• _Required work_: The goal is a clean copy of all the data below, with pictures dropped and everything else retyped exactly.

# # # # # # #

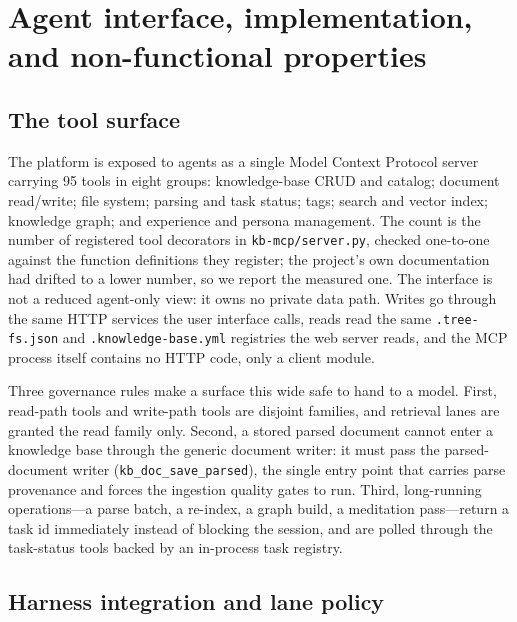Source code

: \section{Agent interface, implementation, and non-functional properties}
\label{sec:implementation}
\label{sec:impl}

\subsection{The tool surface}
\label{sec:impl-tools}

The platform is exposed to agents as a single Model Context Protocol
server~\cite{mcp} carrying 95 tools in eight groups: knowledge-base CRUD and
catalog; document read/write; file system; parsing and task status; tags;
search and vector index; knowledge graph; and experience and persona
management. The count is the number of registered tool decorators in
\texttt{kb-mcp/server.py}, checked one-to-one against the function
definitions they register; the project's own documentation had drifted to a
lower number, so we report the measured one. The interface is not a reduced
agent-only view: it owns no private data path. Writes go through the same
HTTP services the user interface calls, reads read the same
\texttt{.tree-fs.json} and \texttt{.knowledge-base.yml} registries the web
server reads, and the MCP process itself contains no HTTP code, only a
client module.

Three governance rules make a surface this wide safe to hand to a model.
First, read-path tools and write-path tools are disjoint families, and
retrieval lanes are granted the read family only. Second, a stored parsed
document cannot enter a knowledge base through the generic document writer:
it must pass the parsed-document writer (\texttt{kb\_doc\_save\_parsed}),
the single entry point that carries parse provenance and forces the
ingestion quality gates to run. Third, long-running operations---a parse
batch, a re-index, a graph build, a meditation pass---return a task id
immediately instead of blocking the session, and are polled through the
task-status tools backed by an in-process task registry.

\subsection{Harness integration and lane policy}
\label{sec:impl-harness}

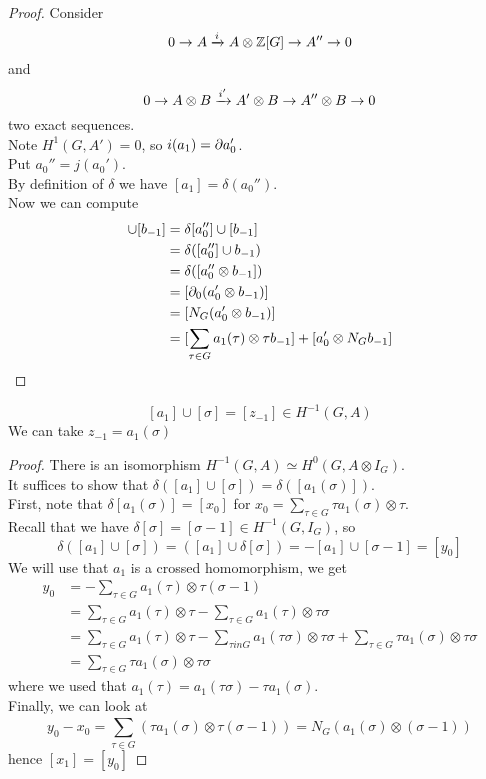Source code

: \documentclass[../main.tex]{subfiles}
\begin{document}
\begin{proof}
Consider
\[ 
0 \to A \xrightarrow{i} A \otimes \mathbb{Z} [ G] \to A'' \to 0
\]
and
\[ 
	0 \to A \otimes B \xrightarrow{i'} A' \otimes B \to A'' \otimes B \to 0
\]
two exact sequences.\\
Note $H^{1}( G, A' ) = 0$, so $i( a_1) = \partial a_0'$.\\
Put $a_0'' = j( a_0') $.\\
By definition of $\delta$ we have $[a_1] = \delta( a_0'') $.\\
Now we can compute
\begin{align*}
[ a_1] \cup [ b_{-1} ] &= \delta [ a_0''] \cup [ b_{-1} ] \\
&= \delta ( [ a_0''] \cup b_{-1} ) \\
&= \delta ( [ a_0'' \otimes b_{-1} ] ) \\
&= [ \del_0 ( a_0' \otimes b_{-1} ) ] \\
&= [ N_G ( a_0' \otimes b_{-1} ) ] \\
&= [ \sum_{\tau \in G} a_1( \tau) \otimes \tau b_{-1} ] + [ a_0' \otimes N_G b_{-1} ] 	
\end{align*}
\end{proof}
\begin{lemma}
\[ 
[ a_1] \cup [ \sigma] = [ z_{-1} ] \in H^{-1}( G,A) 
\]
We can take $z_{-1} = a_1( \sigma) $ 
\end{lemma}
\begin{proof}
There is an isomorphism $H^{-1}( G,A) \simeq H^{0}( G,A\otimes I_G) $.\\
It suffices to show that $\delta( [ a_1] \cup [ \sigma] ) = \delta ( [ a_1( \sigma) ] ) $.\\
First, note that $\delta [ a_1( \sigma) ] = [ x_0] $ for $x_0  = \sum_{\tau \in G} \tau a_1( \sigma) \otimes \tau$.\\
Recall that we have $\delta [ \sigma] = [ \sigma-1] \in H^{-1}( G,I_G ) $, so
\[ 
\delta( [ a_1] \cup [ \sigma] ) = ( [ a_1] \cup \delta [ \sigma] ) = - [ a_1 ] \cup [ \sigma-1] = [ y_0]
\]
We will use that $a_1$ is a crossed homomorphism, we get
\begin{align*}
	y_0 &= - \sum _{\tau \in G} a_1( \tau) \otimes \tau( \sigma-1)\\
	    &= \sum_{\tau \in G} a_1( \tau) \otimes \tau- \sum_{\tau \in G} a_1( \tau) \otimes \tau \sigma\\
	    &= \sum_{\tau \in G} a_1( \tau ) \otimes \tau - \sum_{\tau in G} a_1( \tau\sigma) \otimes\tau\sigma + \sum_{\tau \in G} \tau a_1( \sigma) \otimes \tau\sigma\\
	    &= \sum_{\tau \in G}^{ } \tau a_1( \sigma) \otimes \tau\sigma
\end{align*}
where we used that $a_1( \tau) = a_1( \tau\sigma) - \tau a_1( \sigma) $.\\
Finally, we can look at
\[ 
y_0 - x_0 = \sum_{\tau \in G}^{ } ( \tau a_1( \sigma) \otimes \tau( \sigma-1) ) = N_G( a_1( \sigma) \otimes ( \sigma-1) ) 
\]
hence $[x_1] = [ y_0] $ 
\end{proof}
\end{document}
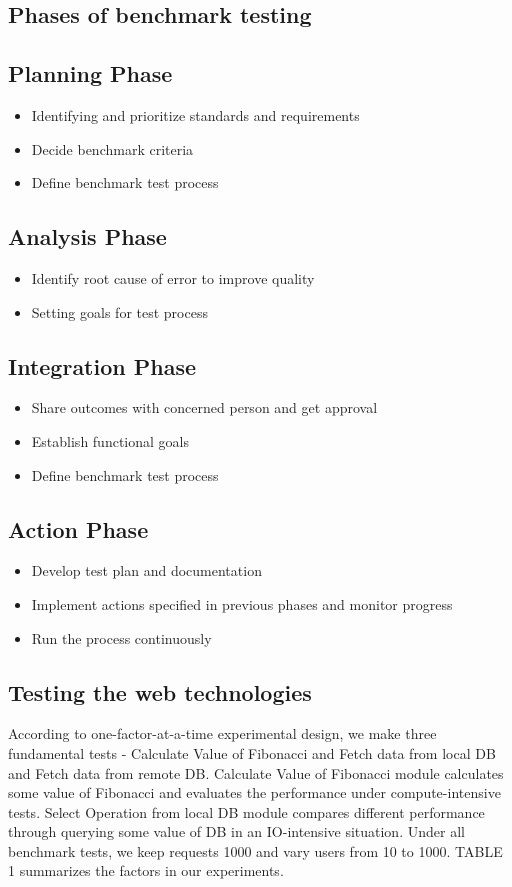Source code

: \documentclass[../thesis.tex]{subfiles}
\begin{document}
\subsection{Phases of benchmark testing}
\subsection*{Planning Phase}
\begin{itemize}
	\item Identifying and prioritize standards and requirements
	\item Decide benchmark criteria
	\item Define benchmark test process
\end{itemize}
\subsection*{Analysis Phase}
\begin{itemize}
	\item Identify root cause of error to improve quality
	\item Setting goals for test process
\end{itemize}
\subsection*{Integration Phase}
\begin{itemize}
	\item Share outcomes with concerned person and get approval
	\item Establish functional goals
	\item Define benchmark test process
\end{itemize}
\subsection*{Action Phase}
\begin{itemize}
	\item Develop test plan and documentation
	\item Implement actions specified in previous phases and monitor progress
	\item Run the process continuously
\end{itemize}

\subsection{Testing the web technologies}
According to one-factor-at-a-time experimental design, we make three fundamental tests - Calculate Value of Fibonacci and Fetch data from local DB and Fetch data from remote DB. Calculate Value of Fibonacci module calculates some value of Fibonacci and evaluates the performance under compute-intensive tests. Select Operation from local DB module compares different performance through querying some value of DB in an IO-intensive situation. Under all benchmark tests, we keep requests 1000 and vary users from 10 to 1000. TABLE 1 summarizes the factors in our experiments.
\end{document}
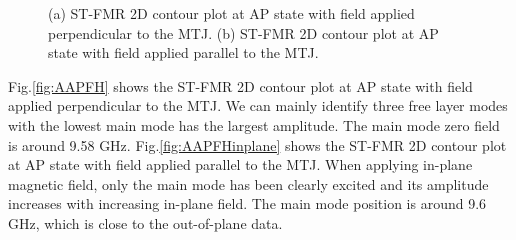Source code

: \begin{figure}[!ht]
\centering
{}
\caption{(a) ST-FMR 2D contour plot at AP state with field applied perpendicular to the MTJ. (b) ST-FMR 2D contour plot at AP state with field applied parallel to the MTJ.}
\end{figure}

Fig.\ref{fig:AAPFH} shows the ST-FMR 2D contour plot at AP state with field applied perpendicular to the MTJ. We can mainly identify three free layer modes with the lowest main mode has the largest amplitude. The main mode zero field is around 9.58 GHz. Fig.\ref{fig:AAPFHinplane} shows the ST-FMR 2D contour plot at AP state with field applied parallel to the MTJ. When applying in-plane magnetic field, only the main mode has been clearly excited and its amplitude increases with increasing in-plane field. The main mode position is around 9.6 GHz, which is close to the out-of-plane data.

# # # # # # #

• _Your solution_:
Source code

: \section{Agent interface, implementation, and non-functional properties}
\label{sec:implementation}
\label{sec:impl}

\subsection{The tool surface}
\label{sec:impl-tools}

The platform is exposed to agents as a single Model Context Protocol
server~\cite{mcp} carrying 95 tools in eight groups: knowledge-base CRUD and
catalog; document read/write; file system; parsing and task status; tags;
search and vector index; knowledge graph; and experience and persona
management. The count is the number of registered tool decorators in
\texttt{kb-mcp/server.py}, checked one-to-one against the function
definitions they register; the project's own documentation had drifted to a
lower number, so we report the measured one. The interface is not a reduced
agent-only view: it owns no private data path. Writes go through the same
HTTP services the user interface calls, reads read the same
\texttt{.tree-fs.json} and \texttt{.knowledge-base.yml} registries the web
server reads, and the MCP process itself contains no HTTP code, only a
client module.

Three governance rules make a surface this wide safe to hand to a model.
First, read-path tools and write-path tools are disjoint families, and
retrieval lanes are granted the read family only. Second, a stored parsed
document cannot enter a knowledge base through the generic document writer:
it must pass the parsed-document writer (\texttt{kb\_doc\_save\_parsed}),
the single entry point that carries parse provenance and forces the
ingestion quality gates to run. Third, long-running operations---a parse
batch, a re-index, a graph build, a meditation pass---return a task id
immediately instead of blocking the session, and are polled through the
task-status tools backed by an in-process task registry.

\subsection{Harness integration and lane policy}
\label{sec:impl-harness}

Source code

: \documentclass[../main.tex]{subfiles}
\begin{document}
\begin{proof}
Consider
\[ 
0 \to A \xrightarrow{i} A \otimes \mathbb{Z} [ G] \to A'' \to 0
\]
and
\[ 
	0 \to A \otimes B \xrightarrow{i'} A' \otimes B \to A'' \otimes B \to 0
\]
two exact sequences.\\
Note $H^{1}( G, A' ) = 0$, so $i( a_1) = \partial a_0'$.\\
Put $a_0'' = j( a_0') $.\\
By definition of $\delta$ we have $[a_1] = \delta( a_0'') $.\\
Now we can compute
\begin{align*}
[ a_1] \cup [ b_{-1} ] &= \delta [ a_0''] \cup [ b_{-1} ] \\
&= \delta ( [ a_0''] \cup b_{-1} ) \\
&= \delta ( [ a_0'' \otimes b_{-1} ] ) \\
&= [ \del_0 ( a_0' \otimes b_{-1} ) ] \\
&= [ N_G ( a_0' \otimes b_{-1} ) ] \\
&= [ \sum_{\tau \in G} a_1( \tau) \otimes \tau b_{-1} ] + [ a_0' \otimes N_G b_{-1} ] 	
\end{align*}
\end{proof}
\begin{lemma}
\[ 
[ a_1] \cup [ \sigma] = [ z_{-1} ] \in H^{-1}( G,A) 
\]
We can take $z_{-1} = a_1( \sigma) $ 
\end{lemma}
\begin{proof}
There is an isomorphism $H^{-1}( G,A) \simeq H^{0}( G,A\otimes I_G) $.\\
It suffices to show that $\delta( [ a_1] \cup [ \sigma] ) = \delta ( [ a_1( \sigma) ] ) $.\\
First, note that $\delta [ a_1( \sigma) ] = [ x_0] $ for $x_0  = \sum_{\tau \in G} \tau a_1( \sigma) \otimes \tau$.\\
Recall that we have $\delta [ \sigma] = [ \sigma-1] \in H^{-1}( G,I_G ) $, so
\[ 
\delta( [ a_1] \cup [ \sigma] ) = ( [ a_1] \cup \delta [ \sigma] ) = - [ a_1 ] \cup [ \sigma-1] = [ y_0]
\]
We will use that $a_1$ is a crossed homomorphism, we get
\begin{align*}
	y_0 &= - \sum _{\tau \in G} a_1( \tau) \otimes \tau( \sigma-1)\\
	    &= \sum_{\tau \in G} a_1( \tau) \otimes \tau- \sum_{\tau \in G} a_1( \tau) \otimes \tau \sigma\\
	    &= \sum_{\tau \in G} a_1( \tau ) \otimes \tau - \sum_{\tau in G} a_1( \tau\sigma) \otimes\tau\sigma + \sum_{\tau \in G} \tau a_1( \sigma) \otimes \tau\sigma\\
	    &= \sum_{\tau \in G}^{ } \tau a_1( \sigma) \otimes \tau\sigma
\end{align*}
where we used that $a_1( \tau) = a_1( \tau\sigma) - \tau a_1( \sigma) $.\\
Finally, we can look at
\[ 
y_0 - x_0 = \sum_{\tau \in G}^{ } ( \tau a_1( \sigma) \otimes \tau( \sigma-1) ) = N_G( a_1( \sigma) \otimes ( \sigma-1) ) 
\]
hence $[x_1] = [ y_0] $ 
\end{proof}
\end{document}
Source code

: \documentclass[../thesis.tex]{subfiles}
\begin{document}
\subsection{Phases of benchmark testing}
\subsection*{Planning Phase}
\begin{itemize}
	\item Identifying and prioritize standards and requirements
	\item Decide benchmark criteria
	\item Define benchmark test process
\end{itemize}
\subsection*{Analysis Phase}
\begin{itemize}
	\item Identify root cause of error to improve quality
	\item Setting goals for test process
\end{itemize}
\subsection*{Integration Phase}
\begin{itemize}
	\item Share outcomes with concerned person and get approval
	\item Establish functional goals
	\item Define benchmark test process
\end{itemize}
\subsection*{Action Phase}
\begin{itemize}
	\item Develop test plan and documentation
	\item Implement actions specified in previous phases and monitor progress
	\item Run the process continuously
\end{itemize}

\subsection{Testing the web technologies}
According to one-factor-at-a-time experimental design, we make three fundamental tests - Calculate Value of Fibonacci and Fetch data from local DB and Fetch data from remote DB. Calculate Value of Fibonacci module calculates some value of Fibonacci and evaluates the performance under compute-intensive tests. Select Operation from local DB module compares different performance through querying some value of DB in an IO-intensive situation. Under all benchmark tests, we keep requests 1000 and vary users from 10 to 1000. TABLE 1 summarizes the factors in our experiments.
\end{document}
Source code

: \begin{figure}[!ht]
\centering
{}
\caption{(a) ST-FMR 2D contour plot at AP state with field applied perpendicular to the MTJ. (b) ST-FMR 2D contour plot at AP state with field applied parallel to the MTJ.}
\end{figure}

Fig.\ref{fig:AAPFH} shows the ST-FMR 2D contour plot at AP state with field applied perpendicular to the MTJ. We can mainly identify three free layer modes with the lowest main mode has the largest amplitude. The main mode zero field is around 9.58 GHz. Fig.\ref{fig:AAPFHinplane} shows the ST-FMR 2D contour plot at AP state with field applied parallel to the MTJ. When applying in-plane magnetic field, only the main mode has been clearly excited and its amplitude increases with increasing in-plane field. The main mode position is around 9.6 GHz, which is close to the out-of-plane data.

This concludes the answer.